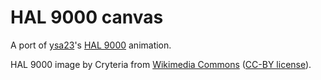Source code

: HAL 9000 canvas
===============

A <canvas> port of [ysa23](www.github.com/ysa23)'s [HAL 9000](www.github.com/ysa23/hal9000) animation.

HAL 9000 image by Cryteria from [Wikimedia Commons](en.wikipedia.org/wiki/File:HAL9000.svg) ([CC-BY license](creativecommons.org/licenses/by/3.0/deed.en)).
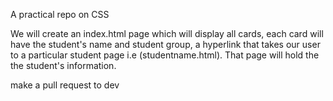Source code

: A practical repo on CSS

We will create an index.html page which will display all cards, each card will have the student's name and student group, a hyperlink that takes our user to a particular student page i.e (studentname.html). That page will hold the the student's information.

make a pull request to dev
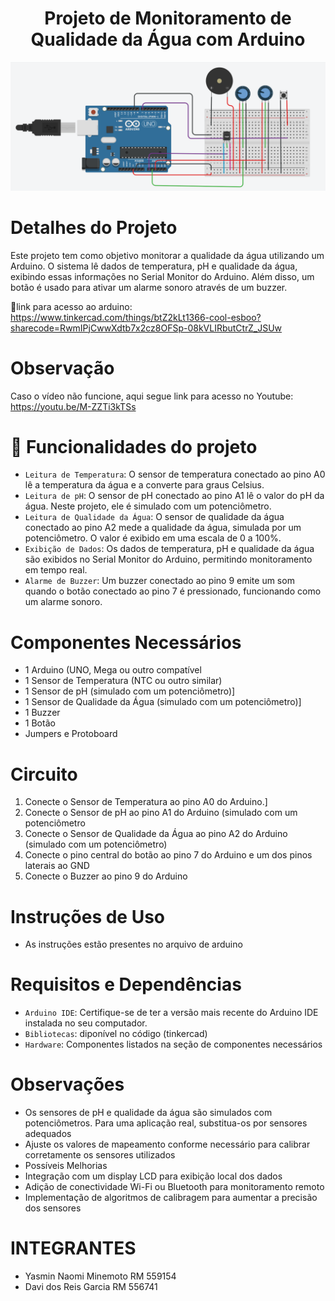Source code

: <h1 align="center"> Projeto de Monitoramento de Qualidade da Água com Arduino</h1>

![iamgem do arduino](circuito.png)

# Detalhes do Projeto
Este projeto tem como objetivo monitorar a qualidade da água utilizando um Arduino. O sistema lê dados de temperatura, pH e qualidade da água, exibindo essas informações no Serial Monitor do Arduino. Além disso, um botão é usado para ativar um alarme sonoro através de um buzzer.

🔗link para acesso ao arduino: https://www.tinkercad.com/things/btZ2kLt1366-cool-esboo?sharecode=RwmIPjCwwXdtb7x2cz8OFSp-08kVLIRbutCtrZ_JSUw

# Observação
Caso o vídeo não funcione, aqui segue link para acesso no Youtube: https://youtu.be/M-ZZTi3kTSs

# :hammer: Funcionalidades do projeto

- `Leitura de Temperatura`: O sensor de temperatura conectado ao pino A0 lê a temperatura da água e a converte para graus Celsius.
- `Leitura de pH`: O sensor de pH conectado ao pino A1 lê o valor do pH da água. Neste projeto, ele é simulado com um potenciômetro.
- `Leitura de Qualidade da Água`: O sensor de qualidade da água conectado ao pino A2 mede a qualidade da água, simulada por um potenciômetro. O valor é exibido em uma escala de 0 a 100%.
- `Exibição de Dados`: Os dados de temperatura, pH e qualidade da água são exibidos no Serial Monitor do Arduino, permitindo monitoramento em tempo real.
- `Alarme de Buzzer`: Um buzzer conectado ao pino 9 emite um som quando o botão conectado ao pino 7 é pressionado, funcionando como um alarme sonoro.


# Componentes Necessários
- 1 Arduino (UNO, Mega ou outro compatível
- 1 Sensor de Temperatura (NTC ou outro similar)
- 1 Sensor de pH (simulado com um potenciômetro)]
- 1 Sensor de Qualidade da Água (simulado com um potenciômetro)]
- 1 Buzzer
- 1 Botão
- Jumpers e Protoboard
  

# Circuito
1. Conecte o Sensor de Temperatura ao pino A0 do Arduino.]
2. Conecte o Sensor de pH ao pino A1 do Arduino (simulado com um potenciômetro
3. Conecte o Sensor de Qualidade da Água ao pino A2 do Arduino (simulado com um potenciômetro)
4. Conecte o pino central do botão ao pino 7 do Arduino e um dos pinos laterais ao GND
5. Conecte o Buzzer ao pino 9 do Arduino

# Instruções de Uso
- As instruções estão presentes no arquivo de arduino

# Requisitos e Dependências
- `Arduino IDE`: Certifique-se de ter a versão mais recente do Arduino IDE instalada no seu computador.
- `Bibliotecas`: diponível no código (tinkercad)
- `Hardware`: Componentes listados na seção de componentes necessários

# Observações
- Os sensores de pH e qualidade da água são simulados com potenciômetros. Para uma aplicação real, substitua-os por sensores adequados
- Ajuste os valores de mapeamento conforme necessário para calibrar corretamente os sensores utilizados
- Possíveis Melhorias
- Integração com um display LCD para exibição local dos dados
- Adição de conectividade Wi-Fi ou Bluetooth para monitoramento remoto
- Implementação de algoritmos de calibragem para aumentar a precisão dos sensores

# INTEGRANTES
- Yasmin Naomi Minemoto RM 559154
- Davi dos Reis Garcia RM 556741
###
• Problem requirements:
Whenever a line above holds the word "outro", include it in your count, and report nothing but that count.

• Written solution:
2